##### Input records #####

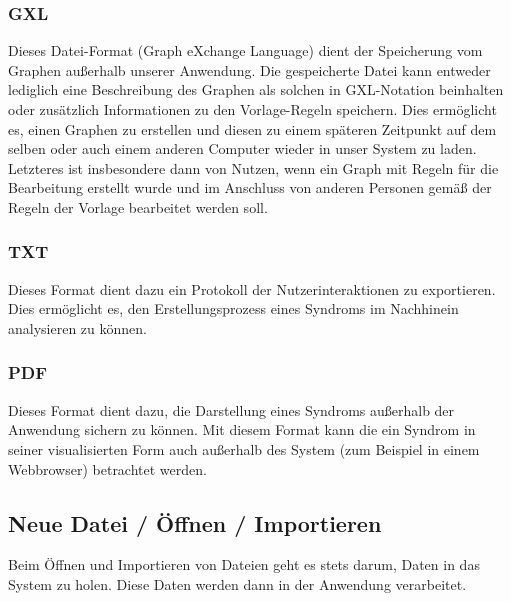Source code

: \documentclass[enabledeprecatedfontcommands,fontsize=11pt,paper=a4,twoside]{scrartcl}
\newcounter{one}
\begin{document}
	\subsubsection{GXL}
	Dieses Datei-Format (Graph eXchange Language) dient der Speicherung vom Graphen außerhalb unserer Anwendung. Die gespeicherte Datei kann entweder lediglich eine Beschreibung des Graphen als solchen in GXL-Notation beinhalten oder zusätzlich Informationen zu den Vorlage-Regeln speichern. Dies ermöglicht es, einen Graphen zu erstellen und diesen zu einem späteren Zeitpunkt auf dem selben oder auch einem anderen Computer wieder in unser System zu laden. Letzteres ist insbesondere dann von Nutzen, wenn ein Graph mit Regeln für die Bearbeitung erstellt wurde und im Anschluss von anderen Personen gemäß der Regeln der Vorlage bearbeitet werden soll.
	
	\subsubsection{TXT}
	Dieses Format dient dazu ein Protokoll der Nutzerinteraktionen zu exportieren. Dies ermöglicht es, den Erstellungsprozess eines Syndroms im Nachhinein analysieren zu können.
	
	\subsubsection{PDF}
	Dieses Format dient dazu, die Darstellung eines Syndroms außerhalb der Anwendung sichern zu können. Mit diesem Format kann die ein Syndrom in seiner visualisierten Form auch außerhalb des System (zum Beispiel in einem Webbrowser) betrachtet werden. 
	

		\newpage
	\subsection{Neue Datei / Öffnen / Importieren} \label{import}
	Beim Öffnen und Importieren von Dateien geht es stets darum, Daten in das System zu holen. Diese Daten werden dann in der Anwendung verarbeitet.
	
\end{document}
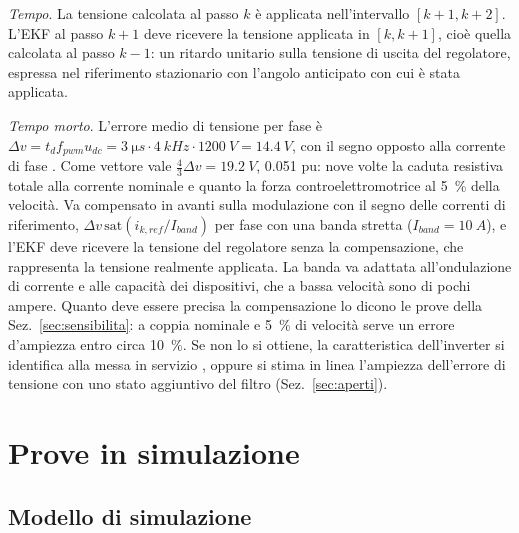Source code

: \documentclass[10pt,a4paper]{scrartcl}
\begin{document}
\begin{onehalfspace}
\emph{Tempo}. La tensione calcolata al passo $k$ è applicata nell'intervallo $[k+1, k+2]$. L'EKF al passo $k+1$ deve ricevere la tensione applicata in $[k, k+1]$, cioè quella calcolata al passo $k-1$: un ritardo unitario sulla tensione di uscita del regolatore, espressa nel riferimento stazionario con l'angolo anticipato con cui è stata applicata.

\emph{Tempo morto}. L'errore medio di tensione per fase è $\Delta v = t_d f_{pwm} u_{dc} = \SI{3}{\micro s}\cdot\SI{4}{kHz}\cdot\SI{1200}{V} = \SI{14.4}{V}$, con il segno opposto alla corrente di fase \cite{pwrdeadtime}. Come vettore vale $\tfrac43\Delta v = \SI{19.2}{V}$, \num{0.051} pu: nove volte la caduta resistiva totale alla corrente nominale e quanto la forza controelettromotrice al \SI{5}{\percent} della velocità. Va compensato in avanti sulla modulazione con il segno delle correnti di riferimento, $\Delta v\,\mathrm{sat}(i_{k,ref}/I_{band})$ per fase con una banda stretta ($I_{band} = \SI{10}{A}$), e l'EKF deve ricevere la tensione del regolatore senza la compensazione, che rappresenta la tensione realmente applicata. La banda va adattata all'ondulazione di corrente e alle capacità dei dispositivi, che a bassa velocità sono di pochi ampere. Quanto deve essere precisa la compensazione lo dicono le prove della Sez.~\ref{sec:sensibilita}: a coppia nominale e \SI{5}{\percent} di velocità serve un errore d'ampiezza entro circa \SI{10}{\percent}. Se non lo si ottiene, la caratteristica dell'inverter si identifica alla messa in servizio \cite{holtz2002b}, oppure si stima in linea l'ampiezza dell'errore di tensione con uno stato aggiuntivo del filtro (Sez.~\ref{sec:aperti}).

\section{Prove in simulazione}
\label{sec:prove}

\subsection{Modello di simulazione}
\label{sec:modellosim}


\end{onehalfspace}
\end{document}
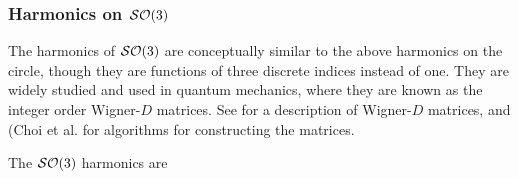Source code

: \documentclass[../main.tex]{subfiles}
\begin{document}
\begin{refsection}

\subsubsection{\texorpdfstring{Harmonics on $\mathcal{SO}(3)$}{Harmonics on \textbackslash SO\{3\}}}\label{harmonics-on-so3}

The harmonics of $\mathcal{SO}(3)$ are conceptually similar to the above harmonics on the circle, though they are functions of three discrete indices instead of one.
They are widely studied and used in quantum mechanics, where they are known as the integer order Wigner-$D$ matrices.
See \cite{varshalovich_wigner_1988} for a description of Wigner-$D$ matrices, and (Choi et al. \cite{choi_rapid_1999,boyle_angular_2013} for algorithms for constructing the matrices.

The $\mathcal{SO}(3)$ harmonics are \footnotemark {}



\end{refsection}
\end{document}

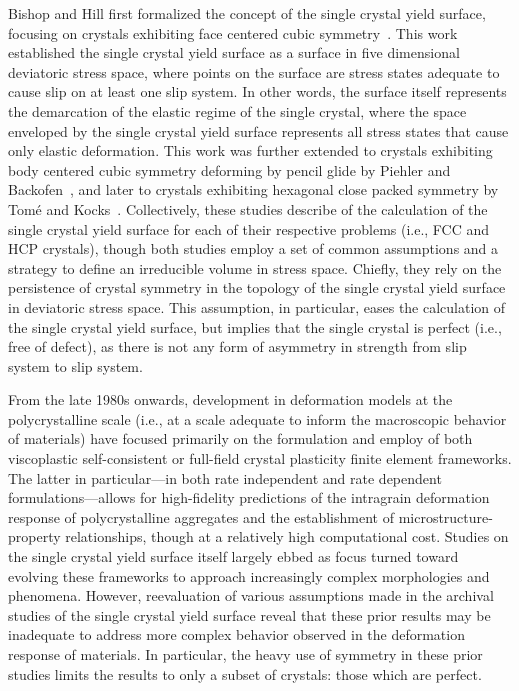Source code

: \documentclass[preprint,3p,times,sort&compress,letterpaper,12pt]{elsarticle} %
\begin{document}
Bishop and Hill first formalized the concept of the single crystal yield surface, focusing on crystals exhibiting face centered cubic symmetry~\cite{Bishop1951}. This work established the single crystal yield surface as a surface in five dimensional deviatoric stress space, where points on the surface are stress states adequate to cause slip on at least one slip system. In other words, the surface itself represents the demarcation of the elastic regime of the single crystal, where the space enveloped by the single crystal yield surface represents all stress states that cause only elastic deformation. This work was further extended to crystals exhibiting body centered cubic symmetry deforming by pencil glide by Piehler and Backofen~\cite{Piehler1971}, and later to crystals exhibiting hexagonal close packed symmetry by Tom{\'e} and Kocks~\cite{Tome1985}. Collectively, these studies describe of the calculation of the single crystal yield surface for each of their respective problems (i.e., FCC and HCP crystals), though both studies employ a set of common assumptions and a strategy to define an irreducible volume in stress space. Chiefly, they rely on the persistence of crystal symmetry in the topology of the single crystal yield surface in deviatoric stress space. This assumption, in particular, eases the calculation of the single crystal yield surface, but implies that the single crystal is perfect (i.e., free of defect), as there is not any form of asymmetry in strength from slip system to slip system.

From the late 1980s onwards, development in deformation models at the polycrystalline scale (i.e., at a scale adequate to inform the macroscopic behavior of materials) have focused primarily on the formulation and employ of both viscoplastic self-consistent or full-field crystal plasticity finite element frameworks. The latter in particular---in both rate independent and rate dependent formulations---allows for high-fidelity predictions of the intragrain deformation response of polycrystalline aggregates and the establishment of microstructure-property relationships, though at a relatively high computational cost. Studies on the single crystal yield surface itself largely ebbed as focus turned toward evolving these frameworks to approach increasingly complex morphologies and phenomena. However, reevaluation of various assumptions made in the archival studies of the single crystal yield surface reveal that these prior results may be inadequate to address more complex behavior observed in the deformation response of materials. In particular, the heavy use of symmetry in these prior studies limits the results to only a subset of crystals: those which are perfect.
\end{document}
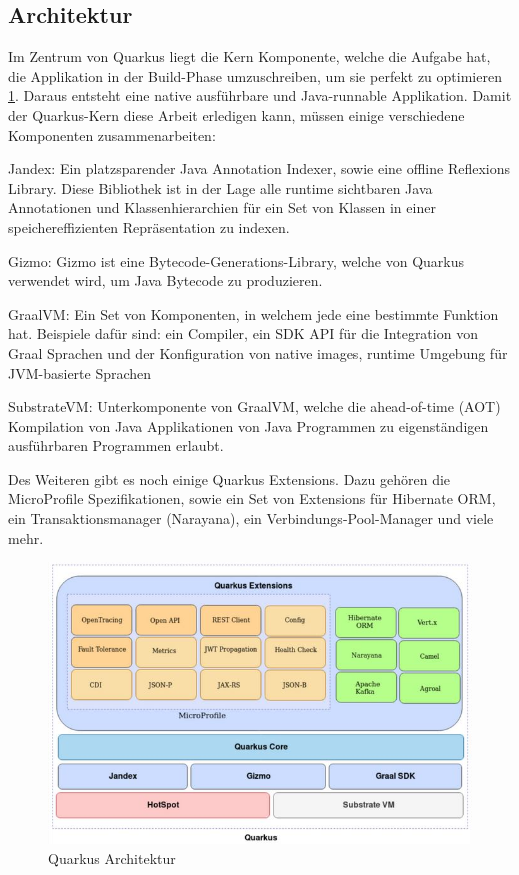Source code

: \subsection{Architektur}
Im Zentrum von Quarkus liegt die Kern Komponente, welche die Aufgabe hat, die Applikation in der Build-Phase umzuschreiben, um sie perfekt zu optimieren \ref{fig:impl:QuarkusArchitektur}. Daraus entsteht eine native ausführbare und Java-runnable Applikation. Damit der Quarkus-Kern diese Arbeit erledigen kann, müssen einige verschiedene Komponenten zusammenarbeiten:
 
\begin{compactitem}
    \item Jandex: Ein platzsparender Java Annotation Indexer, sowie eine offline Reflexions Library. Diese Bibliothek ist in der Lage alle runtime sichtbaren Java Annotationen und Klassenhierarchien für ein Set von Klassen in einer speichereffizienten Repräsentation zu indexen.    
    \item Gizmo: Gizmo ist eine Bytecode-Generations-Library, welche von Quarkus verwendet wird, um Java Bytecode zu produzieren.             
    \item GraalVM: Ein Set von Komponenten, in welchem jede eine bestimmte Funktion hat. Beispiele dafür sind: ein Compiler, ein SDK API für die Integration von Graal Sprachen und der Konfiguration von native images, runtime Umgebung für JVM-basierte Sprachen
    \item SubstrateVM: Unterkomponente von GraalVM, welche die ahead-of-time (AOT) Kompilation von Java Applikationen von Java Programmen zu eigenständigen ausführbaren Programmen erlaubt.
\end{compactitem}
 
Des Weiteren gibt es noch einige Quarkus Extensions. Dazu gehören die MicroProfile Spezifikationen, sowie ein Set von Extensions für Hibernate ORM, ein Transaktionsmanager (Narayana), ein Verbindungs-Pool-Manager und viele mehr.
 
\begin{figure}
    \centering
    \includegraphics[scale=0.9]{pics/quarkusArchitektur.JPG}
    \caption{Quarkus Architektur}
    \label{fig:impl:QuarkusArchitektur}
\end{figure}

#####

A bare number is expected: how many lines above contain the word "subsubsection"?

Solution for this problem. 4